- [PROBLEM DESCRIPTION] In the listing below, pick out lines with "modifica".

- [MATERIAL PROVIDED]
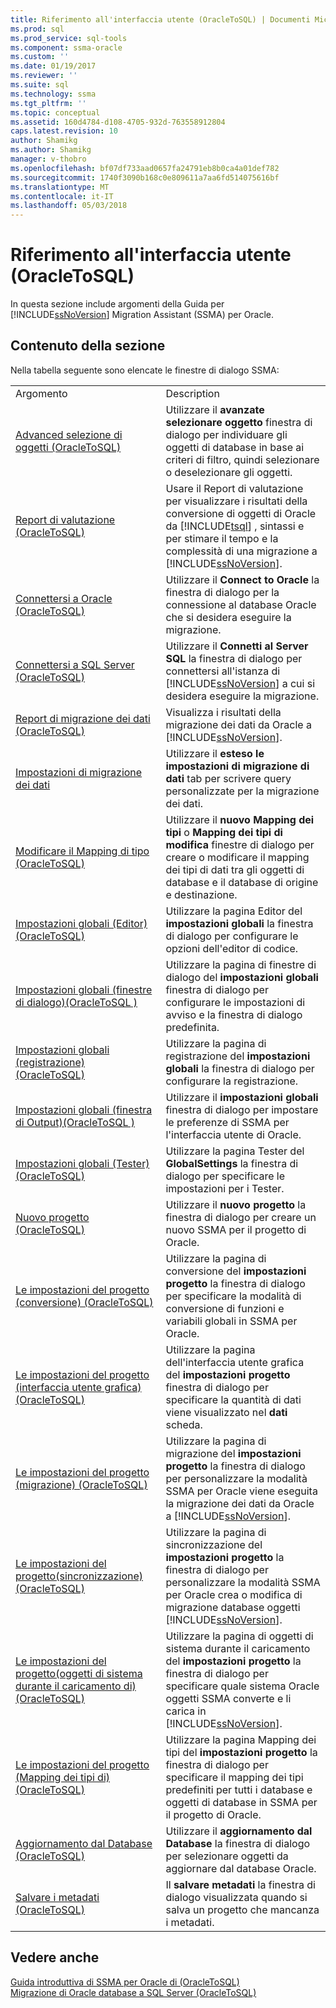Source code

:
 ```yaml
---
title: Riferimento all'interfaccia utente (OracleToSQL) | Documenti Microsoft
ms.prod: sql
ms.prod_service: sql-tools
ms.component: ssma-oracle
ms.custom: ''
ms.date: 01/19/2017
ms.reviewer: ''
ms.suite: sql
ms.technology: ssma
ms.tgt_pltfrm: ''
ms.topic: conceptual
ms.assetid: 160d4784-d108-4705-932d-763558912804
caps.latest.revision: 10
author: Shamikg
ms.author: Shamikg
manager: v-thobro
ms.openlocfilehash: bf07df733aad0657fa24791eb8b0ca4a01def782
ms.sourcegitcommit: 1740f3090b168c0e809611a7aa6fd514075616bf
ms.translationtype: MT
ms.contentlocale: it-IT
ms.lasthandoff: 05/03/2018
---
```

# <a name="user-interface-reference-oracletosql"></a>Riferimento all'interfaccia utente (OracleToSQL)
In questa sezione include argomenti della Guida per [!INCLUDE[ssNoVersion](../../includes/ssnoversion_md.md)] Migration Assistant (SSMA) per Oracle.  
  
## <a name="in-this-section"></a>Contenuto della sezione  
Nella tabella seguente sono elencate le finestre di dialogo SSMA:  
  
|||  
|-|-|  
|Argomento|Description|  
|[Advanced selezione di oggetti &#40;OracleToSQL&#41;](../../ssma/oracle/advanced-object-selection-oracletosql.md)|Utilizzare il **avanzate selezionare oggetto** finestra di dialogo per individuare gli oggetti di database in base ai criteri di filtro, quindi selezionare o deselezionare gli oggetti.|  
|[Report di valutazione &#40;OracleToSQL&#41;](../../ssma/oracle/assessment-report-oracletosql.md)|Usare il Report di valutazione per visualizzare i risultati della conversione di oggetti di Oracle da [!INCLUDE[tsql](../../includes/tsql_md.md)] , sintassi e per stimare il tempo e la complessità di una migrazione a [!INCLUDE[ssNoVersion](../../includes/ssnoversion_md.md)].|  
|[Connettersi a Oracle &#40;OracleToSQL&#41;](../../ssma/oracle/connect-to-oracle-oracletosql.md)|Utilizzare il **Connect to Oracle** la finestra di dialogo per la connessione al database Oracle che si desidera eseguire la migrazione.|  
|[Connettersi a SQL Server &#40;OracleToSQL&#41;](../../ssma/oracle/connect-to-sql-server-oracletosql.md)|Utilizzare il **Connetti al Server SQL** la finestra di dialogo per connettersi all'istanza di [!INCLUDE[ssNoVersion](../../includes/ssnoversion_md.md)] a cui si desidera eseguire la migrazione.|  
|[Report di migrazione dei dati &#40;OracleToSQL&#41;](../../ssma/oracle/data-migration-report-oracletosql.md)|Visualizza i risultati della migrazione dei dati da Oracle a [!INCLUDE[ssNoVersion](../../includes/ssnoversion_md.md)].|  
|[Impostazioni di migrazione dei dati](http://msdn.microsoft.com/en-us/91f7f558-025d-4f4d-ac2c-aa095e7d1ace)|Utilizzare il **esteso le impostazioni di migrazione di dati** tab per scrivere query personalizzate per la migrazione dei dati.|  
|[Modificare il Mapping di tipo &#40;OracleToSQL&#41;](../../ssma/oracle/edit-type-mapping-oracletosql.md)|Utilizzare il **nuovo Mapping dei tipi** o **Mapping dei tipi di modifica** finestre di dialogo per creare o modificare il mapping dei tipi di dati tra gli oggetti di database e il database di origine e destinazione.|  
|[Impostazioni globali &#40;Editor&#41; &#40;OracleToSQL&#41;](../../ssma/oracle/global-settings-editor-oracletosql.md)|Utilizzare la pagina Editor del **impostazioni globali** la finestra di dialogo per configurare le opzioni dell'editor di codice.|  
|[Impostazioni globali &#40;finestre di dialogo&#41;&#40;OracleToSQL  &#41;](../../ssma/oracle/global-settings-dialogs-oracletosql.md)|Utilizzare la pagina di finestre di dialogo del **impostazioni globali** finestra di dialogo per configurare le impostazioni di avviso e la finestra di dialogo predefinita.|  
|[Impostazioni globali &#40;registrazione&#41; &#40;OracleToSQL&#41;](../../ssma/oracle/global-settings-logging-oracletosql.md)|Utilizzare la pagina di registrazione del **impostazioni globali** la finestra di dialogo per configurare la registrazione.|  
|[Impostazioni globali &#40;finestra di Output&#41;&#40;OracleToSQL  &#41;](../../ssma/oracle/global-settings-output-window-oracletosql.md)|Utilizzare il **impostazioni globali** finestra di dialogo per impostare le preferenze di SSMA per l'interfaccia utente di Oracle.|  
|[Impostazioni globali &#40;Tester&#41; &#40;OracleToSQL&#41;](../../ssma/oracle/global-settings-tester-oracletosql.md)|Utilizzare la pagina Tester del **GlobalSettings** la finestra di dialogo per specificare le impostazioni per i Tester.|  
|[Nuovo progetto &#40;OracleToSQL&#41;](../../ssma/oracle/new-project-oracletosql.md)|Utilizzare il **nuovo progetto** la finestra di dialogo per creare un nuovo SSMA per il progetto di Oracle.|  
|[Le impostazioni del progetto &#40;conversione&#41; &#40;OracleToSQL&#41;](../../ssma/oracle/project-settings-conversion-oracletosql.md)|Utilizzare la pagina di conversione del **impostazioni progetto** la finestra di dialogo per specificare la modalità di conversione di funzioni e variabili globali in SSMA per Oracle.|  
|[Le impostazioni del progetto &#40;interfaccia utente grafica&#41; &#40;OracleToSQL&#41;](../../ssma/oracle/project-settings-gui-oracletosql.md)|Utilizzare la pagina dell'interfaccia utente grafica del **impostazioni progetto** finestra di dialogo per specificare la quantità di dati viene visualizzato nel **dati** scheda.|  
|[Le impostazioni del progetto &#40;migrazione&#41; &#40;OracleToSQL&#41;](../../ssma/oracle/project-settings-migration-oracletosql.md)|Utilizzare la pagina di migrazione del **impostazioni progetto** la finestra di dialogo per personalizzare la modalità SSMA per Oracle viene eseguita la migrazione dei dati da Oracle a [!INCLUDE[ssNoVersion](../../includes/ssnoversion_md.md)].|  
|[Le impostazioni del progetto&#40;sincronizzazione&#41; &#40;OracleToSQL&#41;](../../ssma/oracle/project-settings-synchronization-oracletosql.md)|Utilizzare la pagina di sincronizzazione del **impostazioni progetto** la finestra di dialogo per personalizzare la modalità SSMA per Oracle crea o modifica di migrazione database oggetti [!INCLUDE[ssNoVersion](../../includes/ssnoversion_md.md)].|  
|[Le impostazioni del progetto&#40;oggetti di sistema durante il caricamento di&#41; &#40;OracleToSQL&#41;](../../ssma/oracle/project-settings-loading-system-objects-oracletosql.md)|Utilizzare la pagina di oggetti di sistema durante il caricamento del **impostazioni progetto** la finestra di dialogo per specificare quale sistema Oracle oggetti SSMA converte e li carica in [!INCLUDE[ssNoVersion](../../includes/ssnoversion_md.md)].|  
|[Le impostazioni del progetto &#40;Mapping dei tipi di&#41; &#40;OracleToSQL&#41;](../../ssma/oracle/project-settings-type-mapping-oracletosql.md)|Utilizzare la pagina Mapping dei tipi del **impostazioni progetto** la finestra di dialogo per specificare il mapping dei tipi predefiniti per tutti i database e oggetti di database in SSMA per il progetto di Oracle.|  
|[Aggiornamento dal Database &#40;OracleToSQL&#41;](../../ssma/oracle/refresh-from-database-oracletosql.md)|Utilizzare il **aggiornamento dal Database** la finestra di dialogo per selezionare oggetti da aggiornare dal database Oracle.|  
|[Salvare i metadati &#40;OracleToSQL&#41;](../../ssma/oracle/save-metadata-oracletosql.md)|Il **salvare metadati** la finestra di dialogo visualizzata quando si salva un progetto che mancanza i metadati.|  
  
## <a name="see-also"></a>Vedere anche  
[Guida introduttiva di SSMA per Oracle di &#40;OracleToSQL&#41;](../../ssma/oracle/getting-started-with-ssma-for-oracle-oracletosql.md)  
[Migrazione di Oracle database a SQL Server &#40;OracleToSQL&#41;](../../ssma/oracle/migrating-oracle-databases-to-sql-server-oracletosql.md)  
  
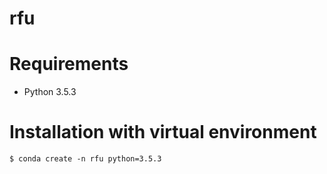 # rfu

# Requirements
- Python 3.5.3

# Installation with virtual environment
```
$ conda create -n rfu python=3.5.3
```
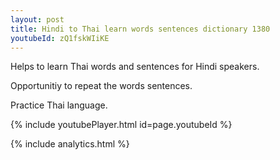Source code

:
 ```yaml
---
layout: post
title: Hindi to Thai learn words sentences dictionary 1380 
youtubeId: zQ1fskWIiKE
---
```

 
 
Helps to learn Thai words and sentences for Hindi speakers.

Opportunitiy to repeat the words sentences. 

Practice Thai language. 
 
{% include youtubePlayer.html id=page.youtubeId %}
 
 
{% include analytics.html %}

- [TASK RESPONSE]
|[Modificare il Mapping di tipo &#40;OracleToSQL&#41;](../../ssma/oracle/edit-type-mapping-oracletosql.md)|Utilizzare il **nuovo Mapping dei tipi** o **Mapping dei tipi di modifica** finestre di dialogo per creare o modificare il mapping dei tipi di dati tra gli oggetti di database e il database di origine e destinazione.|  
|[Le impostazioni del progetto&#40;sincronizzazione&#41; &#40;OracleToSQL&#41;](../../ssma/oracle/project-settings-synchronization-oracletosql.md)|Utilizzare la pagina di sincronizzazione del **impostazioni progetto** la finestra di dialogo per personalizzare la modalità SSMA per Oracle crea o modifica di migrazione database oggetti [!INCLUDE[ssNoVersion](../../includes/ssnoversion_md.md)].|  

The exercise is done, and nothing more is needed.